Opting for a more feminine vibe than of similar flicks “Neighbors” and “21 Jump Street,” Fey and Poehler mirror their off-screen relationship as they effortlessly slip into their characters as sisters.

The film begins as Maura Ellis (Amy Poehler), a recently divorced nurse, gets a message from her parents telling her that they are going to sell the family home in Orlando. A very responsible Maura is then told to refrain from telling her irresponsible older sister Kate (Tina Fey). Kate, a stylist who barely makes the ends meet as a single mom, is kicked out of her friend’s apartment. She is constantly concerned for her teenage daughter who lives elsewhere, but refuses to let her mother know where.

The sisters then travel to Orlando to learn that their parents have already sold the home, and they have only a few days to clean the place up. Kate fondly remembers her childhood in the house, where she constantly brought boys home and partied, where Maura instead spent quiet nights reading books and writing in her journal.

Wanting to relive the glory days, Kate convinces Maura to pay a final tribute to their childhood home and have a party so that Maura can create some fun memories of her own.
All the rules for having the “best party on the block” are followed: they craft their own invitations, screen their guests and make sure that they have enough alcohol and drugs to keep the party going. But, the hilarious ways in which the sisters do this are what makes this movie unique.

The scene where they both go to the clothing store to buy clothes that are definitely not age appropriate is wonderfully hilarious. The duo does a choreographed performance at the party, dancing to Snow’s “Informer.”

Guest appearances made the film fun and nostalgic at times. Tina Fey and Amy Poehler felt at home as various guests from “Saturday Night Live” pleasantly show up at the party, only adding more humor to the comedic duo’s spotlight. Sometimes, though, the characters seem to force out the comedy, especially the comical sequence by Bobby Moynihan as Alex, who simply seems way too desperate to get attention.

Other characters include John Cena, as Pazuzu, seemingly strong but actually sensitive, and Ika Barinholt, as James, Maura’s love interest. This romance between Maura and James added additional substance to the film, making this movie more than just a comedy.

Although it’s incredibly awkward at the beginning, bringing out the unnatural flirtatious side of Maura, the romance inspires her to move on from her recent divorce and come of her shell.
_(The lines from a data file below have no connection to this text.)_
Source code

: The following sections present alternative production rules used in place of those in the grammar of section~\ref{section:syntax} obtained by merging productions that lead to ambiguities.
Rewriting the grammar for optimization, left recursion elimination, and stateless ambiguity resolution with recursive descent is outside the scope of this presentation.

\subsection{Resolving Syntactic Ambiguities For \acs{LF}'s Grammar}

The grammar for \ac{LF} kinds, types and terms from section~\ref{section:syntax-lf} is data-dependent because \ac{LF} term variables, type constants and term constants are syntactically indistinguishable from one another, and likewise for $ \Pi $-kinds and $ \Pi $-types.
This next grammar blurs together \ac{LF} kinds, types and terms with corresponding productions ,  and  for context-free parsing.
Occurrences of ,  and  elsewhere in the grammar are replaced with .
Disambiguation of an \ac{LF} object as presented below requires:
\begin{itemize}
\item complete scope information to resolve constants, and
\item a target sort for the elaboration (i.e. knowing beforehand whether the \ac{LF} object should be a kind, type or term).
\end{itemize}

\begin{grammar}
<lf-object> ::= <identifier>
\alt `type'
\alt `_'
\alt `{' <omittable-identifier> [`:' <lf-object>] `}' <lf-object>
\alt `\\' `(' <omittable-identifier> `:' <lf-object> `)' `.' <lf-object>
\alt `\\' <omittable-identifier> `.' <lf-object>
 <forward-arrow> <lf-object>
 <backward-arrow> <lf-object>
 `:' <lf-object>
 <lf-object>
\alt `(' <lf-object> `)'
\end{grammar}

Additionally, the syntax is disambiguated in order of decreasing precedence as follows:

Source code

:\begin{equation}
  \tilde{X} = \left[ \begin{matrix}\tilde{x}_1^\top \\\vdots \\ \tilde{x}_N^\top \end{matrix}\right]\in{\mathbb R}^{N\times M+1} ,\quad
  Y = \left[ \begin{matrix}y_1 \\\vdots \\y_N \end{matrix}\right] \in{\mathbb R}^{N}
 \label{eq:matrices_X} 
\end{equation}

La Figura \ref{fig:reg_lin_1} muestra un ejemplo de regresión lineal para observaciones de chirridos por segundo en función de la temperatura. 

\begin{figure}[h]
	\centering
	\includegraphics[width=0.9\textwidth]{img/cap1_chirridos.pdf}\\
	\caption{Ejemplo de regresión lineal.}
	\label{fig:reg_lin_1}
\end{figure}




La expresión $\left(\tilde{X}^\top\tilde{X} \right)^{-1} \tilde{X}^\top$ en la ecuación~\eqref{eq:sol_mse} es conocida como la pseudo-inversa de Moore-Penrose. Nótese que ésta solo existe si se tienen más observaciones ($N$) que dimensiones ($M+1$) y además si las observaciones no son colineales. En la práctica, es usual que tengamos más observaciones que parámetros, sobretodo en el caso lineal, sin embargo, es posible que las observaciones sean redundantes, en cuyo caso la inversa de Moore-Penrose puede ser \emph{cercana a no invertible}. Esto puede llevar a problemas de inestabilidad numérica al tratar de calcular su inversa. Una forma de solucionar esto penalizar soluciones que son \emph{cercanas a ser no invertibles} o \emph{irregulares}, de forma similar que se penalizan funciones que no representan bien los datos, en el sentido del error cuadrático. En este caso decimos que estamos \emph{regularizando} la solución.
Although the humor seems sometimes forceful, and the film drags, Jason Moore is able to balance the humor, while showing the audience how strong the relationship with family really is.
Through multiple mishaps at the party—resulting in a basically broken home—both Maura and Kate are forced to confront their flaws. They learn that they have to grow up and cannot stay the same twelve year-olds that they try to live through in their personal diaries.